Given records –
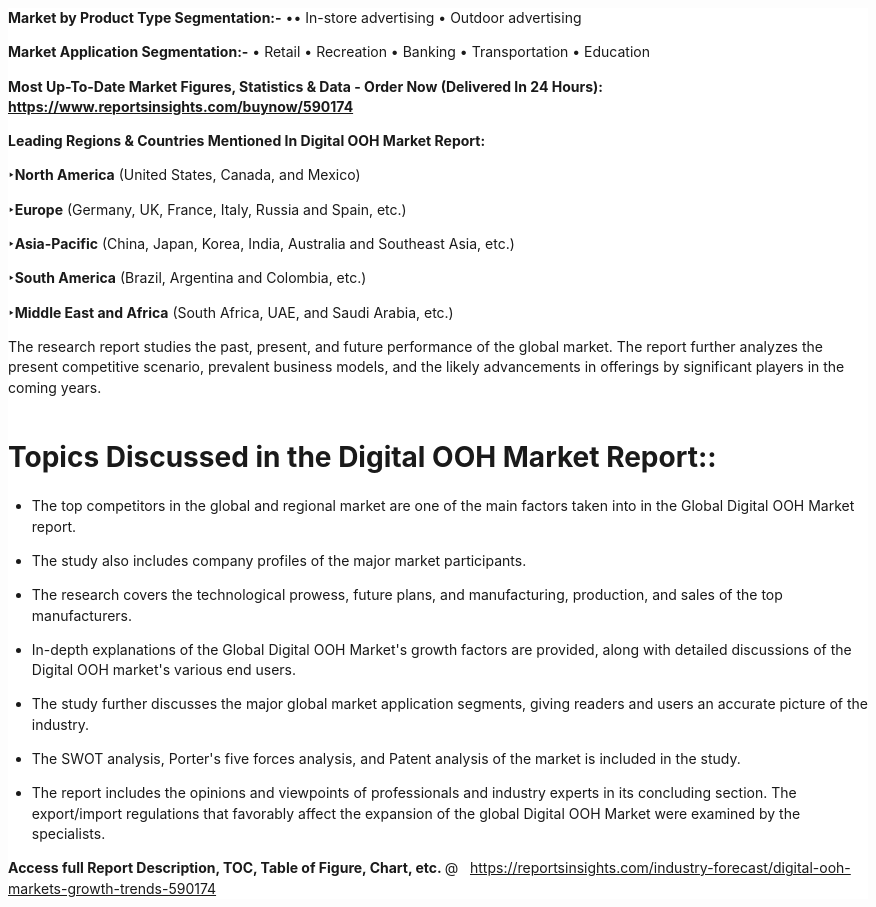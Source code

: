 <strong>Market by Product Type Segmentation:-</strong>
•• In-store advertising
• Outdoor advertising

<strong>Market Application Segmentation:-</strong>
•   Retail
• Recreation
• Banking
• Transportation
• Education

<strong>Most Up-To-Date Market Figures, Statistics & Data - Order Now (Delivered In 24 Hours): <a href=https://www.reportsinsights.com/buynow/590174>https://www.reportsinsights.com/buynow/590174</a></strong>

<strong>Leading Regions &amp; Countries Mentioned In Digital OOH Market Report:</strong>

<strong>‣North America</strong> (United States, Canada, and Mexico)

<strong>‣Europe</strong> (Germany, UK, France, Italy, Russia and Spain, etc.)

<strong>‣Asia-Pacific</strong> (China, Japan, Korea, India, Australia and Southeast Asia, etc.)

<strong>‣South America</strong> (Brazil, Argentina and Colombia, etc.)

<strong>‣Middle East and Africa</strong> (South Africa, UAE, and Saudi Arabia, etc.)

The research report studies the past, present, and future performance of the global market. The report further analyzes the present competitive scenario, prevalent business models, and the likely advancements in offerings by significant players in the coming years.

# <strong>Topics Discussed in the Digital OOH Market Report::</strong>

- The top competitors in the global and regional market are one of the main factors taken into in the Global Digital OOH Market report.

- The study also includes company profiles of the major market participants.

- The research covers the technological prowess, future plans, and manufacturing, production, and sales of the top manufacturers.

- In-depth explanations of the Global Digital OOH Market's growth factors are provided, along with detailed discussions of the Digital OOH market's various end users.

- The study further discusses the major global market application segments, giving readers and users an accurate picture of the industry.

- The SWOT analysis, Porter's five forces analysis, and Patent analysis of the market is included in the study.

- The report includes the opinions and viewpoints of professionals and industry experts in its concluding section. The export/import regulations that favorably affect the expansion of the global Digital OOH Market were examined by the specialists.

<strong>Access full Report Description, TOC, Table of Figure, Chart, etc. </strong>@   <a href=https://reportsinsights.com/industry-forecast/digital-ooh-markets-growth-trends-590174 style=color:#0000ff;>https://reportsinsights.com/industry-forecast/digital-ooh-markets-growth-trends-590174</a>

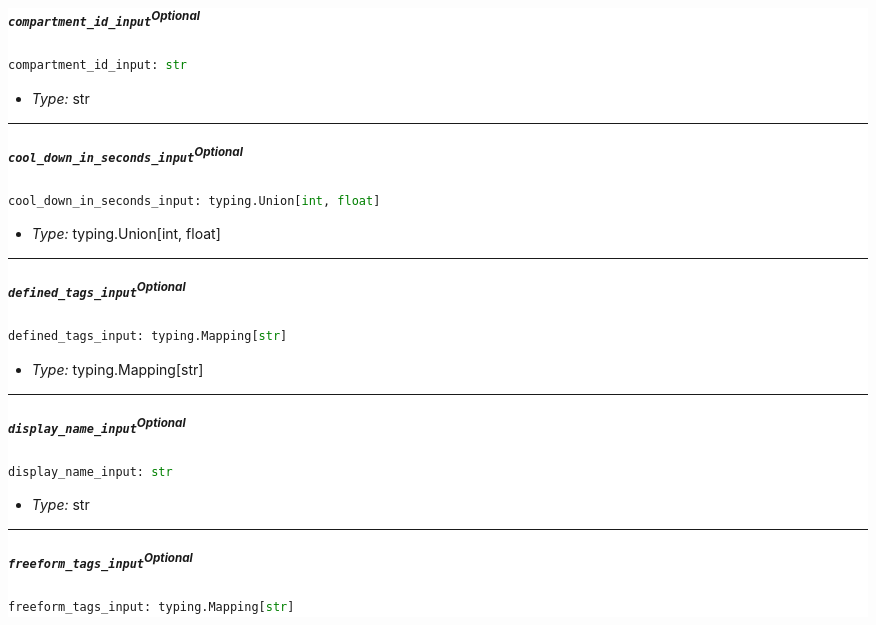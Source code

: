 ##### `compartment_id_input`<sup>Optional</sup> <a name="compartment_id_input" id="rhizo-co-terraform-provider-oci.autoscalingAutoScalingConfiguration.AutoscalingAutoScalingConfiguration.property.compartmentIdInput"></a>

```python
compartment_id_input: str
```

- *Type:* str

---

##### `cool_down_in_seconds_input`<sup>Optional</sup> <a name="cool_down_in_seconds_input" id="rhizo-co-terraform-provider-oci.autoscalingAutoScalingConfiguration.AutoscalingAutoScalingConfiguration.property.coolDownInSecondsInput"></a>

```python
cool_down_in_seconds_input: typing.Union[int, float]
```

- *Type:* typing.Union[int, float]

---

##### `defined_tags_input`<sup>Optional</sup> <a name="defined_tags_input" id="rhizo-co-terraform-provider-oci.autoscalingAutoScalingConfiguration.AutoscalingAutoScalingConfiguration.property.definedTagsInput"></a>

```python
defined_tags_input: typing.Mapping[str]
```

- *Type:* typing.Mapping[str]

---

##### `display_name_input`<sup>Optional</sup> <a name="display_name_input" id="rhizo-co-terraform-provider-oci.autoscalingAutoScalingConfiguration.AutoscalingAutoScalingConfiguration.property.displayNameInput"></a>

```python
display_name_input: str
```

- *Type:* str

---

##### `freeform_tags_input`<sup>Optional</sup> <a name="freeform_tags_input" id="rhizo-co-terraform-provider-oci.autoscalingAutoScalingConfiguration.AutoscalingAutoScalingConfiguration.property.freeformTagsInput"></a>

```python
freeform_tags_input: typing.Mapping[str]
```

What the task requires – Write out every line above exactly, minus images.

Answer below –
Source code

: <strong>Market by Product Type Segmentation:-</strong>
•• In-store advertising
• Outdoor advertising

<strong>Market Application Segmentation:-</strong>
•   Retail
• Recreation
• Banking
• Transportation
• Education

<strong>Most Up-To-Date Market Figures, Statistics & Data - Order Now (Delivered In 24 Hours): <a href=https://www.reportsinsights.com/buynow/590174>https://www.reportsinsights.com/buynow/590174</a></strong>

<strong>Leading Regions &amp; Countries Mentioned In Digital OOH Market Report:</strong>

<strong>‣North America</strong> (United States, Canada, and Mexico)

<strong>‣Europe</strong> (Germany, UK, France, Italy, Russia and Spain, etc.)

<strong>‣Asia-Pacific</strong> (China, Japan, Korea, India, Australia and Southeast Asia, etc.)

<strong>‣South America</strong> (Brazil, Argentina and Colombia, etc.)

<strong>‣Middle East and Africa</strong> (South Africa, UAE, and Saudi Arabia, etc.)

The research report studies the past, present, and future performance of the global market. The report further analyzes the present competitive scenario, prevalent business models, and the likely advancements in offerings by significant players in the coming years.

# <strong>Topics Discussed in the Digital OOH Market Report::</strong>

- The top competitors in the global and regional market are one of the main factors taken into in the Global Digital OOH Market report.

- The study also includes company profiles of the major market participants.

- The research covers the technological prowess, future plans, and manufacturing, production, and sales of the top manufacturers.

- In-depth explanations of the Global Digital OOH Market's growth factors are provided, along with detailed discussions of the Digital OOH market's various end users.

- The study further discusses the major global market application segments, giving readers and users an accurate picture of the industry.

- The SWOT analysis, Porter's five forces analysis, and Patent analysis of the market is included in the study.

- The report includes the opinions and viewpoints of professionals and industry experts in its concluding section. The export/import regulations that favorably affect the expansion of the global Digital OOH Market were examined by the specialists.

<strong>Access full Report Description, TOC, Table of Figure, Chart, etc. </strong>@   <a href=https://reportsinsights.com/industry-forecast/digital-ooh-markets-growth-trends-590174 style=color:#0000ff;>https://reportsinsights.com/industry-forecast/digital-ooh-markets-growth-trends-590174</a>

Source code

: ##### `compartment_id_input`<sup>Optional</sup> <a name="compartment_id_input" id="rhizo-co-terraform-provider-oci.autoscalingAutoScalingConfiguration.AutoscalingAutoScalingConfiguration.property.compartmentIdInput"></a>

```python
compartment_id_input: str
```

- *Type:* str

---

##### `cool_down_in_seconds_input`<sup>Optional</sup> <a name="cool_down_in_seconds_input" id="rhizo-co-terraform-provider-oci.autoscalingAutoScalingConfiguration.AutoscalingAutoScalingConfiguration.property.coolDownInSecondsInput"></a>

```python
cool_down_in_seconds_input: typing.Union[int, float]
```

- *Type:* typing.Union[int, float]

---

##### `defined_tags_input`<sup>Optional</sup> <a name="defined_tags_input" id="rhizo-co-terraform-provider-oci.autoscalingAutoScalingConfiguration.AutoscalingAutoScalingConfiguration.property.definedTagsInput"></a>

```python
defined_tags_input: typing.Mapping[str]
```

- *Type:* typing.Mapping[str]

---

##### `display_name_input`<sup>Optional</sup> <a name="display_name_input" id="rhizo-co-terraform-provider-oci.autoscalingAutoScalingConfiguration.AutoscalingAutoScalingConfiguration.property.displayNameInput"></a>

```python
display_name_input: str
```

- *Type:* str

---

##### `freeform_tags_input`<sup>Optional</sup> <a name="freeform_tags_input" id="rhizo-co-terraform-provider-oci.autoscalingAutoScalingConfiguration.AutoscalingAutoScalingConfiguration.property.freeformTagsInput"></a>

```python
freeform_tags_input: typing.Mapping[str]
```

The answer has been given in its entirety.